(Data items)
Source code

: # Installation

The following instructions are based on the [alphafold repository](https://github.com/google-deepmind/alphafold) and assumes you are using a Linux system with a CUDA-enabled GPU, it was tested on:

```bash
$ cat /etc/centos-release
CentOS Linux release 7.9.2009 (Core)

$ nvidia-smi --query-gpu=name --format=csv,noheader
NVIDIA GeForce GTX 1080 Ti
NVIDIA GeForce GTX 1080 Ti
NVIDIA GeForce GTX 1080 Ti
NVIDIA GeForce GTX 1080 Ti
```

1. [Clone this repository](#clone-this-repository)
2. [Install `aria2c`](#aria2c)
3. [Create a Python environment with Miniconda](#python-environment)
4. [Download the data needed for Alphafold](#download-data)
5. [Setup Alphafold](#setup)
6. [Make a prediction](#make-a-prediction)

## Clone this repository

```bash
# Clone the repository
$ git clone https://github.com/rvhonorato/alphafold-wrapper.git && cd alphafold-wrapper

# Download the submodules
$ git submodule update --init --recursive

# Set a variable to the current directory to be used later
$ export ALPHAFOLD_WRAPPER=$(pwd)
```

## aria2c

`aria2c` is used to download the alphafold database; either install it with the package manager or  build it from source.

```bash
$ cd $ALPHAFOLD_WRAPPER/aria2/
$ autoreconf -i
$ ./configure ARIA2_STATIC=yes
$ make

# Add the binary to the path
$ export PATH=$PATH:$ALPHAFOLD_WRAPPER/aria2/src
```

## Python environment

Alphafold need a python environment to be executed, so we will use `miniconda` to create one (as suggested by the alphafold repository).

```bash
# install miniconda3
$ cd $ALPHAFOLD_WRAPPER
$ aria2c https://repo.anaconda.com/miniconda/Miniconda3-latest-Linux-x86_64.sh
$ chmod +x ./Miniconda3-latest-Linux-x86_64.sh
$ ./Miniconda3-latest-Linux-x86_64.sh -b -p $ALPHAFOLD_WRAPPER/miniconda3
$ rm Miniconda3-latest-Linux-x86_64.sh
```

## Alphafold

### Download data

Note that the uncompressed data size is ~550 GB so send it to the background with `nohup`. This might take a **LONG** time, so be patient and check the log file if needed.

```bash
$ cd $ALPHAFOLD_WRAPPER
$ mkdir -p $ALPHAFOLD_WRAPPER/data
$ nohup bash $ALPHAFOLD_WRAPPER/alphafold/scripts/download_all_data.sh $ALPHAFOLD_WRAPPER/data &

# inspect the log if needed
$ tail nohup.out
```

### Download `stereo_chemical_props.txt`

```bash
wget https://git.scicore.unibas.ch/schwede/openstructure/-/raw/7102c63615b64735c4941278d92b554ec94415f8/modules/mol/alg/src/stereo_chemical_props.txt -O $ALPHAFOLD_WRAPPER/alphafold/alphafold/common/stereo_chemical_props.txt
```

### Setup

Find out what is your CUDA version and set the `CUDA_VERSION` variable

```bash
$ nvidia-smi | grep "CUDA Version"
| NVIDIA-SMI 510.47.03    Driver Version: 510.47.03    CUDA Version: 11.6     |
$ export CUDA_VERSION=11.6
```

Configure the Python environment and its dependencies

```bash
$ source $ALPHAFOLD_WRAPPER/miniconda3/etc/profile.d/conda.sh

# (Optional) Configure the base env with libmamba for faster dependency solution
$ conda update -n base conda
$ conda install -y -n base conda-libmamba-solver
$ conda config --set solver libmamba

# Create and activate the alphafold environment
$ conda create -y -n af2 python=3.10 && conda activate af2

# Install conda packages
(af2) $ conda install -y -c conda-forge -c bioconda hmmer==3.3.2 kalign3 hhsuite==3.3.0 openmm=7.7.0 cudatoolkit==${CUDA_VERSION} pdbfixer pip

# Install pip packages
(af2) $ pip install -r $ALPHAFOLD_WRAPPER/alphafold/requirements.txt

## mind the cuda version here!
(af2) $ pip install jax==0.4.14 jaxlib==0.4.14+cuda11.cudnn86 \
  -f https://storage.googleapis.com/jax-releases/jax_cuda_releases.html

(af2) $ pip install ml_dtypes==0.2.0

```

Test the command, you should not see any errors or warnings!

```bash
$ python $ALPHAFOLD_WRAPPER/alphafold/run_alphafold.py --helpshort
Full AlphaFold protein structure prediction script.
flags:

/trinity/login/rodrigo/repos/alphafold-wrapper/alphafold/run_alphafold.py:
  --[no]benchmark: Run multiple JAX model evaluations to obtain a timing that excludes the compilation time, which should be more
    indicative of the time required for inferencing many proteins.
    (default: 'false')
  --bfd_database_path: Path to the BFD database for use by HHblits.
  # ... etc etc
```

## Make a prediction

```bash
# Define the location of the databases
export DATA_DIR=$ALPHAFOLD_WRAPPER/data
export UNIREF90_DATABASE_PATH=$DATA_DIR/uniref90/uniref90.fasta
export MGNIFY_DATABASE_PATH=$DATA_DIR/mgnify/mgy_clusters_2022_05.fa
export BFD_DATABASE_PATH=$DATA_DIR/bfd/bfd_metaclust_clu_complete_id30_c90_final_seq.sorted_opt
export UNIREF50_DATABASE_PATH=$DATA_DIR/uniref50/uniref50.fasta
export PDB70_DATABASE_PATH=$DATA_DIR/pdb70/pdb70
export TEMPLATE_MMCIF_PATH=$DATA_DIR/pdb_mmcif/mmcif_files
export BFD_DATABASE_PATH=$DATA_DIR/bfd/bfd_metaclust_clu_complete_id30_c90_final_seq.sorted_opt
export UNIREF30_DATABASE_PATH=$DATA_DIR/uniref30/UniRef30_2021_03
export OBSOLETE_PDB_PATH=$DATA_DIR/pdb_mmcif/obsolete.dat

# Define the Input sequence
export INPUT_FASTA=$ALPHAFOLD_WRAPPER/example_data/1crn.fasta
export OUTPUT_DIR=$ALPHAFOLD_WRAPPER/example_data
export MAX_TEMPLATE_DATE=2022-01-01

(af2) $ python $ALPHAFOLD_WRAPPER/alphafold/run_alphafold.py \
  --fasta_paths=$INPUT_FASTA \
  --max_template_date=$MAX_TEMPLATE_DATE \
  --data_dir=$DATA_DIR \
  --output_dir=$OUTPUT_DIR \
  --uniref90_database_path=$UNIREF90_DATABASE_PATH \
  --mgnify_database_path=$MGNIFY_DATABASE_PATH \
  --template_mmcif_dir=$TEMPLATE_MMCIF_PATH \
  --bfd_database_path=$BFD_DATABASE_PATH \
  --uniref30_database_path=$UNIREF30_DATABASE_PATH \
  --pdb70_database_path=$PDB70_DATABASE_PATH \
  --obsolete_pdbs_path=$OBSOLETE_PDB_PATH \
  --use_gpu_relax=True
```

■ ACTIVITY ■
Print the records above once again, exactly as written.

■ TASK RESPONSE ■
Source code

: # Installation

The following instructions are based on the [alphafold repository](https://github.com/google-deepmind/alphafold) and assumes you are using a Linux system with a CUDA-enabled GPU, it was tested on:

```bash
$ cat /etc/centos-release
CentOS Linux release 7.9.2009 (Core)

$ nvidia-smi --query-gpu=name --format=csv,noheader
NVIDIA GeForce GTX 1080 Ti
NVIDIA GeForce GTX 1080 Ti
NVIDIA GeForce GTX 1080 Ti
NVIDIA GeForce GTX 1080 Ti
```

1. [Clone this repository](#clone-this-repository)
2. [Install `aria2c`](#aria2c)
3. [Create a Python environment with Miniconda](#python-environment)
4. [Download the data needed for Alphafold](#download-data)
5. [Setup Alphafold](#setup)
6. [Make a prediction](#make-a-prediction)

## Clone this repository

```bash
# Clone the repository
$ git clone https://github.com/rvhonorato/alphafold-wrapper.git && cd alphafold-wrapper

# Download the submodules
$ git submodule update --init --recursive

# Set a variable to the current directory to be used later
$ export ALPHAFOLD_WRAPPER=$(pwd)
```

## aria2c

`aria2c` is used to download the alphafold database; either install it with the package manager or  build it from source.

```bash
$ cd $ALPHAFOLD_WRAPPER/aria2/
$ autoreconf -i
$ ./configure ARIA2_STATIC=yes
$ make

# Add the binary to the path
$ export PATH=$PATH:$ALPHAFOLD_WRAPPER/aria2/src
```

## Python environment

Alphafold need a python environment to be executed, so we will use `miniconda` to create one (as suggested by the alphafold repository).

```bash
# install miniconda3
$ cd $ALPHAFOLD_WRAPPER
$ aria2c https://repo.anaconda.com/miniconda/Miniconda3-latest-Linux-x86_64.sh
$ chmod +x ./Miniconda3-latest-Linux-x86_64.sh
$ ./Miniconda3-latest-Linux-x86_64.sh -b -p $ALPHAFOLD_WRAPPER/miniconda3
$ rm Miniconda3-latest-Linux-x86_64.sh
```

## Alphafold

### Download data

Note that the uncompressed data size is ~550 GB so send it to the background with `nohup`. This might take a **LONG** time, so be patient and check the log file if needed.

```bash
$ cd $ALPHAFOLD_WRAPPER
$ mkdir -p $ALPHAFOLD_WRAPPER/data
$ nohup bash $ALPHAFOLD_WRAPPER/alphafold/scripts/download_all_data.sh $ALPHAFOLD_WRAPPER/data &

# inspect the log if needed
$ tail nohup.out
```

### Download `stereo_chemical_props.txt`

```bash
wget https://git.scicore.unibas.ch/schwede/openstructure/-/raw/7102c63615b64735c4941278d92b554ec94415f8/modules/mol/alg/src/stereo_chemical_props.txt -O $ALPHAFOLD_WRAPPER/alphafold/alphafold/common/stereo_chemical_props.txt
```

### Setup

Find out what is your CUDA version and set the `CUDA_VERSION` variable

```bash
$ nvidia-smi | grep "CUDA Version"
| NVIDIA-SMI 510.47.03    Driver Version: 510.47.03    CUDA Version: 11.6     |
$ export CUDA_VERSION=11.6
```

Configure the Python environment and its dependencies

```bash
$ source $ALPHAFOLD_WRAPPER/miniconda3/etc/profile.d/conda.sh

# (Optional) Configure the base env with libmamba for faster dependency solution
$ conda update -n base conda
$ conda install -y -n base conda-libmamba-solver
$ conda config --set solver libmamba

# Create and activate the alphafold environment
$ conda create -y -n af2 python=3.10 && conda activate af2

# Install conda packages
(af2) $ conda install -y -c conda-forge -c bioconda hmmer==3.3.2 kalign3 hhsuite==3.3.0 openmm=7.7.0 cudatoolkit==${CUDA_VERSION} pdbfixer pip

# Install pip packages
(af2) $ pip install -r $ALPHAFOLD_WRAPPER/alphafold/requirements.txt

## mind the cuda version here!
(af2) $ pip install jax==0.4.14 jaxlib==0.4.14+cuda11.cudnn86 \
  -f https://storage.googleapis.com/jax-releases/jax_cuda_releases.html

(af2) $ pip install ml_dtypes==0.2.0

```

Test the command, you should not see any errors or warnings!

```bash
$ python $ALPHAFOLD_WRAPPER/alphafold/run_alphafold.py --helpshort
Full AlphaFold protein structure prediction script.
flags:

/trinity/login/rodrigo/repos/alphafold-wrapper/alphafold/run_alphafold.py:
  --[no]benchmark: Run multiple JAX model evaluations to obtain a timing that excludes the compilation time, which should be more
    indicative of the time required for inferencing many proteins.
    (default: 'false')
  --bfd_database_path: Path to the BFD database for use by HHblits.
  # ... etc etc
```

## Make a prediction

```bash
# Define the location of the databases
export DATA_DIR=$ALPHAFOLD_WRAPPER/data
export UNIREF90_DATABASE_PATH=$DATA_DIR/uniref90/uniref90.fasta
export MGNIFY_DATABASE_PATH=$DATA_DIR/mgnify/mgy_clusters_2022_05.fa
export BFD_DATABASE_PATH=$DATA_DIR/bfd/bfd_metaclust_clu_complete_id30_c90_final_seq.sorted_opt
export UNIREF50_DATABASE_PATH=$DATA_DIR/uniref50/uniref50.fasta
export PDB70_DATABASE_PATH=$DATA_DIR/pdb70/pdb70
export TEMPLATE_MMCIF_PATH=$DATA_DIR/pdb_mmcif/mmcif_files
export BFD_DATABASE_PATH=$DATA_DIR/bfd/bfd_metaclust_clu_complete_id30_c90_final_seq.sorted_opt
export UNIREF30_DATABASE_PATH=$DATA_DIR/uniref30/UniRef30_2021_03
export OBSOLETE_PDB_PATH=$DATA_DIR/pdb_mmcif/obsolete.dat

# Define the Input sequence
export INPUT_FASTA=$ALPHAFOLD_WRAPPER/example_data/1crn.fasta
export OUTPUT_DIR=$ALPHAFOLD_WRAPPER/example_data
export MAX_TEMPLATE_DATE=2022-01-01

(af2) $ python $ALPHAFOLD_WRAPPER/alphafold/run_alphafold.py \
  --fasta_paths=$INPUT_FASTA \
  --max_template_date=$MAX_TEMPLATE_DATE \
  --data_dir=$DATA_DIR \
  --output_dir=$OUTPUT_DIR \
  --uniref90_database_path=$UNIREF90_DATABASE_PATH \
  --mgnify_database_path=$MGNIFY_DATABASE_PATH \
  --template_mmcif_dir=$TEMPLATE_MMCIF_PATH \
  --bfd_database_path=$BFD_DATABASE_PATH \
  --uniref30_database_path=$UNIREF30_DATABASE_PATH \
  --pdb70_database_path=$PDB70_DATABASE_PATH \
  --obsolete_pdbs_path=$OBSOLETE_PDB_PATH \
  --use_gpu_relax=True
```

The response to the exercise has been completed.